TaylorMade – der Hersteller von Golfausrüstung der Adidas AG

Die Firma TaylorMade, genauergesagt TaylorMade-adidas Golf Inc. ist ein Hersteller von Golfausrüstung, Golfschlägern sowie Golfbällen. Es ist eine 100-prozentige Tochtergesellschaft der Adidas AG und hat seinen Sitz ebenso wie auch die Callaway Golf Company in Carlsbad, Kalifornien in Amerika. Das Unternehmen erwirtschaftete im Jahr 2007 einen Umsatz von umgerechnet 812 Millionen Euro und gilt damit nebem Callaway und Aucshnet als weltweit größter Hersteller von Golfausrüstung. Die Lakeballs von TaylorMade werden ebenso wie die der Marke Callaway für besonders hohe Preise gehandelt, da sie gegenüber den Massenherstellern wie Dunlop oder Continental über eine besonders hohe Verarbeitungsqualität verfügen.
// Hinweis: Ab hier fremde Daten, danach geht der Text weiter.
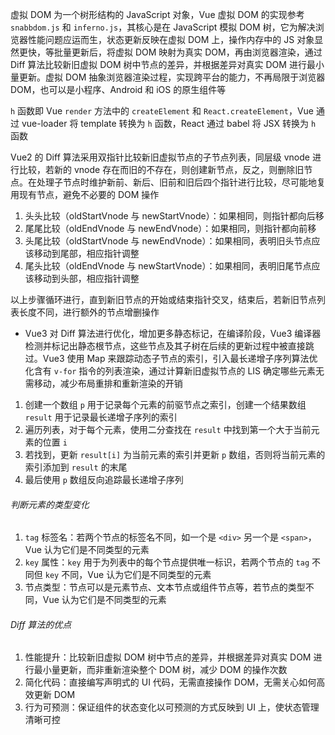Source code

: 
虚拟 DOM 为一个树形结构的 JavaScript 对象，Vue 虚拟 DOM 的实现参考 `snabbdom.js` 和 `inferno.js`，其核心是在 JavaScript 模拟 DOM 树，它为解决浏览器性能问题应运而生，状态更新反映在虚拟 DOM 上，操作内存中的 JS 对象显然更快，等批量更新后，将虚拟 DOM 映射为真实 DOM，再由浏览器渲染，通过 Diff 算法比较新旧虚拟 DOM 树中节点的差异，并根据差异对真实 DOM 进行最小量更新。虚拟 DOM 抽象浏览器渲染过程，实现跨平台的能力，不再局限于浏览器 DOM，也可以是小程序、Android 和 iOS 的原生组件等

`h` 函数即 Vue `render` 方法中的 `createElement` 和 `React.createElement`，Vue 通过 vue-loader 将 template 转换为 `h` 函数，React 通过 babel 将 JSX 转换为 `h` 函数

Vue2 的 Diff 算法采用双指针比较新旧虚拟节点的子节点列表，同层级 vnode 进行比较，若新的 vnode 存在而旧的不存在，则创建新节点，反之，则删除旧节点。在处理子节点时维护新前、新后、旧前和旧后四个指针进行比较，尽可能地复用现有节点，避免不必要的 DOM 操作

1. 头头比较（oldStartVnode 与 newStartVnode）：如果相同，则指针都向后移
2. 尾尾比较（oldEndVnode 与 newEndVnode）：如果相同，则指针都向前移
3. 头尾比较（oldStartVnode 与 newEndVnode）：如果相同，表明旧头节点应该移动到尾部，相应指针调整
4. 尾头比较（oldEndVnode 与 newStartVnode）：如果相同，表明旧尾节点应该移动到头部，相应指针调整

以上步骤循环进行，直到新旧节点的开始或结束指针交叉，结束后，若新旧节点列表长度不同，进行额外的节点增删操作

- Vue3 对 Diff 算法进行优化，增加更多静态标记，在编译阶段，Vue3 编译器检测并标记出静态根节点，这些节点及其子树在后续的更新过程中被直接跳过。Vue3 使用 Map 来跟踪动态子节点的索引，引入最长递增子序列算法优化含有 `v-for` 指令的列表渲染，通过计算新旧虚拟节点的 LIS 确定哪些元素无需移动，减少布局重排和重新渲染的开销

1. 创建一个数组 `p` 用于记录每个元素的前驱节点之索引，创建一个结果数组 `result` 用于记录最长递增子序列的索引
2. 遍历列表，对于每个元素，使用二分查找在 `result` 中找到第一个大于当前元素的位置 `i`
3. 若找到，更新 `result[i]` 为当前元素的索引并更新 `p` 数组，否则将当前元素的索引添加到 `result` 的末尾
4. 最后使用 `p` 数组反向追踪最长递增子序列

###### 判断元素的类型变化

1. `tag` 标签名：若两个节点的标签名不同，如一个是 `<div>` 另一个是 `<span>`，Vue 认为它们是不同类型的元素
2. `key` 属性：`key` 用于为列表中的每个节点提供唯一标识，若两个节点的 `tag` 不同但 `key` 不同，Vue 认为它们是不同类型的元素
3. 节点类型：节点可以是元素节点、文本节点或组件节点等，若节点的类型不同，Vue 认为它们是不同类型的元素

###### Diff 算法的优点

1. 性能提升：比较新旧虚拟 DOM 树中节点的差异，并根据差异对真实 DOM 进行最小量更新，而非重新渲染整个 DOM 树，减少 DOM 的操作次数
2. 简化代码：直接编写声明式的 UI 代码，无需直接操作 DOM，无需关心如何高效更新 DOM
3. 行为可预测：保证组件的状态变化以可预测的方式反映到 UI 上，使状态管理清晰可控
Zur Geschichte von TaylorMade

TaylorMade startete im Jahr 1979 als typisch amerikanisches Ein-Mann-Unternehmen, welches von Gary Adams, dem Sohn eines Golfprofis, gegründet wurde. Dieser war Handelsvertreter einer Firma, die Golf-Range-Zubehör produzierte, und beobachtete während seiner Handelsreisen immer wieder, dass herkömmliche Holzschläger mit den damals neu eingeführten Two-Piece-Bällen keine längeren Entfernungen als Eisenschläger ermöglichten. Deswegen wagte er den Schritt in die Selbstständigkeit und entwickelte einen Golfschläger aus Eisen, welcher auch “Metal-Wood” genannt wird. Mit seinem neuen Produkt konnte er einige Profispieler überzeugen, die diesen Golfschläger anderen Kollegen weiterempfahlen. Dies führte trotz anfänglicher Vorurteile dazu, dass sich der Schläger allmählich bei den Profispielern verbreitete. Das Unternehmen erlebte im Jahre 1984 einen regelrechten Schub, da die Firma Salomon, ein Hersteller von Wintersportartikeln, TaylorMade kaufte und somit das benötigte Kapital für eine Expansion bereitstellte. 1985 wurde der Sitz des Unternehmens von Illinios nach Carlsbad, der heimlichen Hauptstadt des Golfes, verlegt. 1998 wurde Salomon und damit auch TaylorMade an Adidas verkauft.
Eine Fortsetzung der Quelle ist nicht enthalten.